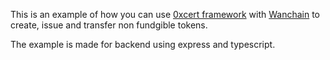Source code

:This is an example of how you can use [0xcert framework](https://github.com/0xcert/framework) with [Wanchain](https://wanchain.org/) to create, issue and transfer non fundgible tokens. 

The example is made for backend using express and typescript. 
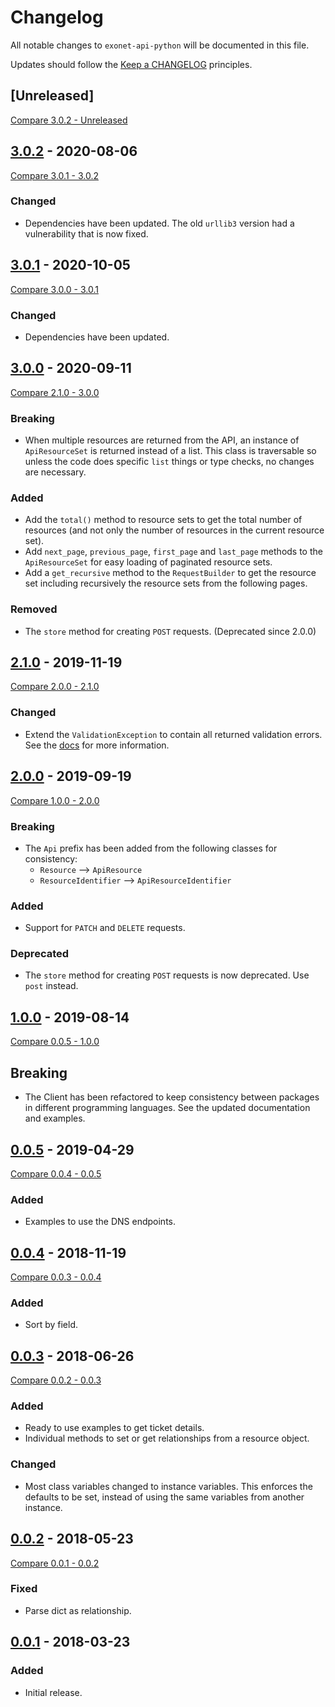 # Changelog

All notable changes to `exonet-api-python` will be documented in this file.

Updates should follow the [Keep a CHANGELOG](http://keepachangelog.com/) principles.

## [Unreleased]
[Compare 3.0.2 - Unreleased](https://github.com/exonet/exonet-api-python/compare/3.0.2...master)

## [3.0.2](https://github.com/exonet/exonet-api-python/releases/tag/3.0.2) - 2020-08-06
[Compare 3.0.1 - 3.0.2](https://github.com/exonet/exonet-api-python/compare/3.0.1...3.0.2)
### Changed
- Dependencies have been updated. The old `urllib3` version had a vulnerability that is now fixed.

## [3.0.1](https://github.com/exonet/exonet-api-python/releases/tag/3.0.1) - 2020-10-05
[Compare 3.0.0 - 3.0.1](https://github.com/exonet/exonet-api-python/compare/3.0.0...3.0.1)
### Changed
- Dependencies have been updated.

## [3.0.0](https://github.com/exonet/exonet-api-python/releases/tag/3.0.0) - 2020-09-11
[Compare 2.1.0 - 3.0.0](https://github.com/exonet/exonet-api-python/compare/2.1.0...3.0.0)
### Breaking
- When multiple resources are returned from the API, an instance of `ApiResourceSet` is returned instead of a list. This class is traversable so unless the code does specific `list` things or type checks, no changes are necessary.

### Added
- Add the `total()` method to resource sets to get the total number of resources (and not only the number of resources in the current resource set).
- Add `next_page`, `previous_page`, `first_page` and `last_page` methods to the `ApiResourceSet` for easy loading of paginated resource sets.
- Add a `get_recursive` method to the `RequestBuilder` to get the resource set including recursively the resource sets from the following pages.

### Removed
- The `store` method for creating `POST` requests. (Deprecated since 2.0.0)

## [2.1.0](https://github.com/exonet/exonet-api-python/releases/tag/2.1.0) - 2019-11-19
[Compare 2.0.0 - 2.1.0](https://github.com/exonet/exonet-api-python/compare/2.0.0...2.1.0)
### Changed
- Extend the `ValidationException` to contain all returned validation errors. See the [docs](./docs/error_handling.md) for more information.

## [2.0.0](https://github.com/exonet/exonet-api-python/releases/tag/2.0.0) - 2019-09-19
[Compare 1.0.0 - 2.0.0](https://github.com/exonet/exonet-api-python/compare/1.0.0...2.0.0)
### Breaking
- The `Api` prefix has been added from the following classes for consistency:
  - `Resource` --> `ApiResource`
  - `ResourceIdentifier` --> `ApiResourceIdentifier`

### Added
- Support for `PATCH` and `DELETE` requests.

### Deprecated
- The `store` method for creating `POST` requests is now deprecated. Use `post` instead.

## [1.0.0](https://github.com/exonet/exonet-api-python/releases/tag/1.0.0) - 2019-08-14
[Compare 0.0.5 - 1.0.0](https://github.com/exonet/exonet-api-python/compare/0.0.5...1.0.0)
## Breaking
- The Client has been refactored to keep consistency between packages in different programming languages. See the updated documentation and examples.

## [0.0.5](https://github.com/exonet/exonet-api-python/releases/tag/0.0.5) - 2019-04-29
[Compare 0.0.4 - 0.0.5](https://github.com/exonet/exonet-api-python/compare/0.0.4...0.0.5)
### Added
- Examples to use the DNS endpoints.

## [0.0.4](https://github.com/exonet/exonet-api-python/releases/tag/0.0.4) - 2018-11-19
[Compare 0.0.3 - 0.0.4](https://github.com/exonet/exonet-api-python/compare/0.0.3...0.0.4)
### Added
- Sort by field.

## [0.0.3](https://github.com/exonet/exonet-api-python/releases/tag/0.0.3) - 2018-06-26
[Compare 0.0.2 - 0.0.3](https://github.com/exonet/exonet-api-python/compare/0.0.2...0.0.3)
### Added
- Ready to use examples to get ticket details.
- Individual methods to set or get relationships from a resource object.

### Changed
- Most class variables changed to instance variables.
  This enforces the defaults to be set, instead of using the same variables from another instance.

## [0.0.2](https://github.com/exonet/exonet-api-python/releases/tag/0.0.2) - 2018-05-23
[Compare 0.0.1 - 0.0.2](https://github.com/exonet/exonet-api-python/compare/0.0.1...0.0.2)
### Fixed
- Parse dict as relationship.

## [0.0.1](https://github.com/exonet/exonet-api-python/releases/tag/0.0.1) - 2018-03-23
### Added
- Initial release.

+++

■ WORK TO BE COMPLETED
For this exercise, repeat exactly the lines of the data above from the one with "(Deprecated since 2.0.0)" down to the one with "- Extend the", both end lines included.

■ REPLY TO THE EXERCISE
- The `store` method for creating `POST` requests. (Deprecated since 2.0.0)

## [2.1.0](https://github.com/exonet/exonet-api-python/releases/tag/2.1.0) - 2019-11-19
[Compare 2.0.0 - 2.1.0](https://github.com/exonet/exonet-api-python/compare/2.0.0...2.1.0)
### Changed
- Extend the `ValidationException` to contain all returned validation errors. See the [docs](./docs/error_handling.md) for more information.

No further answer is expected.